What’s more, while GATT members were given a period of only one year following activation of the agreement, on January 1, 1995, to implement the provisions, developing countries and those moving from a centrally planned economy to a free-market economy—meaning the former Soviet-bloc countries—are exempt for an additional four years. And the least-developed countries have up to 10 years to comply.

The biggest joker in this deck of international agreements, of course, is enforcement. While the GATT agreement and other international treaties provide mechanisms for resolving disputes, experience indicates that such forums rarely deliver satisfactory results.
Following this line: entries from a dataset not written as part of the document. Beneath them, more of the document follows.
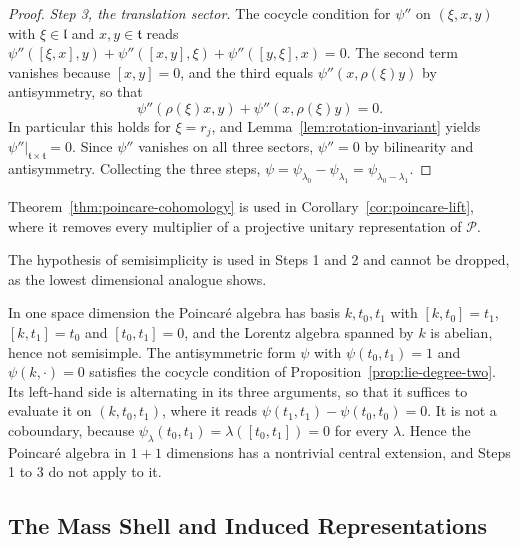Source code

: \begin{proof}
	\emph{Step 3, the translation sector.} The cocycle condition for $\psi''$ on $(\xi,x,y)$ with $\xi\in\mathfrak{l}$ and $x,y\in\mathfrak{t}$ reads $\psi''([\xi,x],y)+\psi''([x,y],\xi)+\psi''([y,\xi],x)=0$. The second term vanishes because $[x,y]=0$, and the third equals $\psi''(x,\rho(\xi)y)$ by antisymmetry, so that
	\begin{equation*}
		\psi''(\rho(\xi)x,y)+\psi''(x,\rho(\xi)y)=0.
	\end{equation*}
	In particular this holds for $\xi=r_j$, and Lemma~\ref{lem:rotation-invariant} yields $\psi''|_{\mathfrak{t}\times\mathfrak{t}}=0$. Since $\psi''$ vanishes on all three sectors, $\psi''=0$ by bilinearity and antisymmetry. Collecting the three steps, $\psi=\psi_{\lambda_0}-\psi_{\lambda_1}=\psi_{\lambda_0-\lambda_1}$.
\end{proof}

\noindent Theorem~\ref{thm:poincare-cohomology} is used in Corollary~\ref{cor:poincare-lift}, where it removes every multiplier of a projective unitary representation of $\mathcal{P}$.

The hypothesis of semisimplicity is used in Steps 1 and 2 and cannot be dropped, as the lowest dimensional analogue shows.

\begin{remark}\label{rem:one-plus-one}
	In one space dimension the Poincar\'e algebra has basis $k,t_0,t_1$ with $[k,t_0]=t_1$, $[k,t_1]=t_0$ and $[t_0,t_1]=0$, and the Lorentz algebra spanned by $k$ is abelian, hence not semisimple. The antisymmetric form $\psi$ with $\psi(t_0,t_1)=1$ and $\psi(k,\cdot)=0$ satisfies the cocycle condition of Proposition~\ref{prop:lie-degree-two}. Its left-hand side is alternating in its three arguments, so that it suffices to evaluate it on $(k,t_0,t_1)$, where it reads $\psi(t_1,t_1)-\psi(t_0,t_0)=0$. It is not a coboundary, because $\psi_\lambda(t_0,t_1)=\lambda([t_0,t_1])=0$ for every $\lambda$. Hence the Poincar\'e algebra in $1+1$ dimensions has a nontrivial central extension, and Steps 1 to 3 do not apply to it.
\end{remark}

\subsection{The Mass Shell and Induced Representations}
\label{subsec:mass-shell-induced}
As U.S. trade officials noted during the 1995 copyright dispute with China, all the necessary international and Chinese laws were already in place to protect American software. It was only the will to enforce those laws that was lacking. It took the threat of U.S. sanctions to help Beijing find its will. But could a lesser trading partner have won China’s compliance by working through an international forum? Not likely. In short, while recent changes in international law affecting intellectual property are important, for the time being it is realpolitik, chiefly in the form of bilateral trade pressures, that will continue to have the greatest impact.

But while the world’s industrialized countries, led by the United States, continue to step up efforts to counter international thefts of intellectual property, they would do well to consider both the historical context of intellectual property and the longer-term political implications of tighter enforcement measures. Most of the now-industrialized countries, including the United States, achieved that status by building upon the innovations of other countries in an age when "borrowing" an idea—for a better plow design, a textile loom, or a new variety of wheat—didn’t lead to potentially crippling international trade sanctions.

Can the United States reasonably blame a developing country for allowing local companies to produce badly needed drugs at one-tenth the cost of those obtained from a U.S. pharmaceutical company? And can the United States reasonably blame a developing country if it does not want to support the idea of patent protection for seed varieties if it means the country’s farmers will have to pay five times as much to plant their crops?

Ultimately, a system that encourages innovation by securing appropriate rewards for inventors provides the biggest payoff for everyone. But the industrialized countries need to recognize that if they are going to change the rules of the game—and formal intellectual property protections do represent a change in the rules for most countries—they are going to have to help provide alternative routes of economic development.